State lawmakers are taking action to appease the tax concerns of some of the nation’s largest telecommunication companies, a move that could ensure the future of data centers in Prineville and other rural Oregon communities.
The state Senate Committee on Finance and Revenue modified a bill Thursday that would cap some taxes for cable television and Internet companies and fully exclude them from others.
Senate Bill 611 tackles the concept of “central assessment,” Oregon’s property taxation formula for communication businesses that includes assessing intangibles — things such as brand value, financial worth and patents — in addition to actual property. The taxation policy is not unique. The state centrally assess airlines, railroads, oil and gas pipelines, and electric companies.
But for telecommunication companies such as Facebook, Apple and Amazon, which have built massive data centers in Oregon based on promises of tax-friendly enterprise zones, central assessment would add millions of dollars a year to their property taxes. The data centers are not currently being taxed under the central assessment formula, but a recent ruling by the Oregon Supreme Court would likely change that.

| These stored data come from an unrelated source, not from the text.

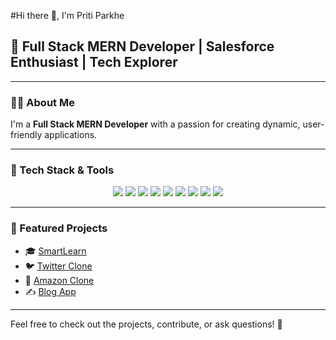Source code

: #Hi there 👋, I'm Priti Parkhe</h1>


## 🚀 Full Stack MERN Developer | Salesforce Enthusiast | Tech Explorer

---

### 👩‍💻 About Me

I'm a **Full Stack MERN Developer** with a passion for creating dynamic, user-friendly applications.

---

### 🧰 Tech Stack & Tools

<p align="center">
  <img src="https://img.shields.io/badge/JavaScript-ES6+-F7DF1E?style=for-the-badge&logo=javascript&logoColor=white" />
  <img src="https://img.shields.io/badge/React-ReactJS-61DAFB?style=for-the-badge&logo=react&logoColor=black" />
  <img src="https://img.shields.io/badge/Node.js-6DA55F?style=for-the-badge&logo=node.js&logoColor=white" />
  <img src="https://img.shields.io/badge/Express.js-000000?style=for-the-badge&logo=express&logoColor=white" />
  <img src="https://img.shields.io/badge/MongoDB-47A248?style=for-the-badge&logo=mongodb&logoColor=white" />
  <img src="https://img.shields.io/badge/TailwindCSS-38B2AC?style=for-the-badge&logo=tailwindcss&logoColor=white" />
  <img src="https://img.shields.io/badge/Git-F05032?style=for-the-badge&logo=git&logoColor=white" />
  <img src="https://img.shields.io/badge/HTML5-E34F26?style=for-the-badge&logo=html5&logoColor=white" />
  <img src="https://img.shields.io/badge/CSS3-1572B6?style=for-the-badge&logo=css3&logoColor=white" />
</p>

---

### 🚀 Featured Projects

- 🎓 [SmartLearn](https://github.com/pritiparkhe/smartlearn)
- 🐦 [Twitter Clone](https://github.com/pritiparkhe/twitter-clone)
- 🛒 [Amazon Clone](https://github.com/pritiparkhe/amazon-clone)
- ✍️ [Blog App](https://github.com/pritiparkhe/blog-app)

---

Feel free to check out the projects, contribute, or ask questions! 🚀
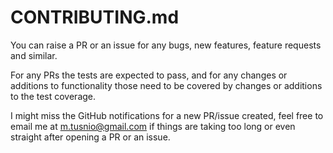 # CONTRIBUTING.md

You can raise a PR or an issue for any bugs, new features, feature requests and similar.

For any PRs the tests are expected to pass, and for any changes or additions to functionality
those need to be covered by changes or additions to the test coverage.

I might miss the GitHub notifications for a new PR/issue created, feel free to email me at
m.tusnio@gmail.com if things are taking too long or even straight after opening a PR or
an issue.
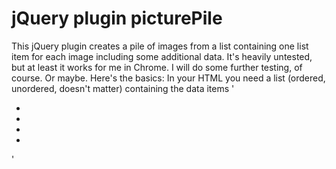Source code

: jQuery plugin picturePile
===========

This jQuery plugin creates a pile of images from a list containing one list item for each image including some additional data. It's heavily untested, but at least it works for me in Chrome. I will do some further testing, of course. Or maybe. Here's the basics:
In your HTML you need a list (ordered, unordered, doesn't matter) containing the data items
'
<ul class="picturePile">
  <li data-href="http://example.com/1" data-img="http://lorempixel.com/300/250" data-text="First placeholder image"></li>
	<li data-href="http://example.com/2" data-img="http://lorempixel.com/300/250" data-text="Second placeholder image"></li>
	<li data-href="http://example.com/3" data-img="http://lorempixel.com/300/250" data-text="Third placeholder image"></li>
	<li data-href="http://example.com/4" data-img="http://lorempixel.com/300/250" data-text="And so on..."></li>
</ul>
'
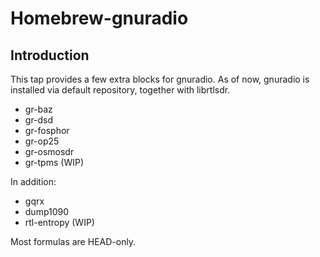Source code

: # Homebrew-gnuradio

## Introduction
This tap provides a few extra blocks for gnuradio. As of now, gnuradio is installed
via default repository, together with librtlsdr.

* gr-baz
* gr-dsd
* gr-fosphor
* gr-op25
* gr-osmosdr
* gr-tpms (WIP)

In addition:

* gqrx
* dump1090
* rtl-entropy (WIP)

Most formulas are HEAD-only.
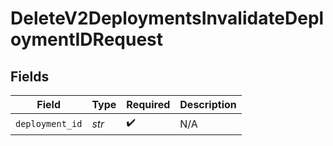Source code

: # DeleteV2DeploymentsInvalidateDeploymentIDRequest


## Fields

| Field              | Type               | Required           | Description        |
| ------------------ | ------------------ | ------------------ | ------------------ |
| `deployment_id`    | *str*              | :heavy_check_mark: | N/A                |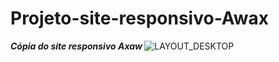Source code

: # Projeto-site-responsivo-Awax
<strong> <em>Cópia do site responsivo Axaw </em> </strong>
![LAYOUT_DESKTOP](https://user-images.githubusercontent.com/70414436/109029213-60285400-76a1-11eb-9d2b-518eea734cd3.jpg)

“The current tax system we have makes Oregon one of the most difficult places for technology and communication companies to locate to,” Oregon House Republican leader Mike McLane, of Powell Butte, said Friday afternoon. “Take Apple (which has one data center in Prineville and plans for another). If they were subject to central assessment, their tax bill every year would exceed their investment in their data center.”
The new bill would make several changes to Oregon tax law, the biggest for Central Oregon being that data centers would be exempt from central assessment. SB 611 would also use a formula to cap central assessment taxation for communication companies and their non-data center buildings, and provide tax exemptions for “gigabit” Internet services, a not-so-subtle attempt to lure Google Fiber and its blazing fast Internet service to Portland.
“We’ve been talking about this ever since Facebook arrived,” Prineville Planning Director Phil Stenback said about the possibility of working with the Legislature to rewrite Oregon’s central assessment taxation formula. “These data centers, they’re a sophisticated group. We’re Plan A, but they’ve got a Plan B out there. They could always move to Plan B if Oregon takes too long.”
Cable giant Comcast has fought central assessment since 2009, the first year after the Department of Revenue adopted the rule that communication businesses should not be locally assessed but centrally. Comcast’s property taxes in the state skyrocketed the first year of central assessment, as its properties across the state were valued at $224.2 million during the 2008-09 fiscal year but jumped to an assessed value of $1.013 billion in 2009-10 with the new central assessment. In 2011 the Oregon Tax Court ruled that Comcast had been improperly assessed, but last October the state Supreme Court overturned that decision, ruling that Oregon counties could keep the almost $17 million in property taxes they had already collected from the cable television, Internet and phone service provider.
That decision, in which the Supreme Court unanimously agreed that both Comcast’s “cable television and Internet access services qualified as data transmission services and were, therefore, communication services subject to central assessment,” sent legislators scrambling to protect data centers from central assessment and make it financially feasible for a project like Google Fiber to come to the state.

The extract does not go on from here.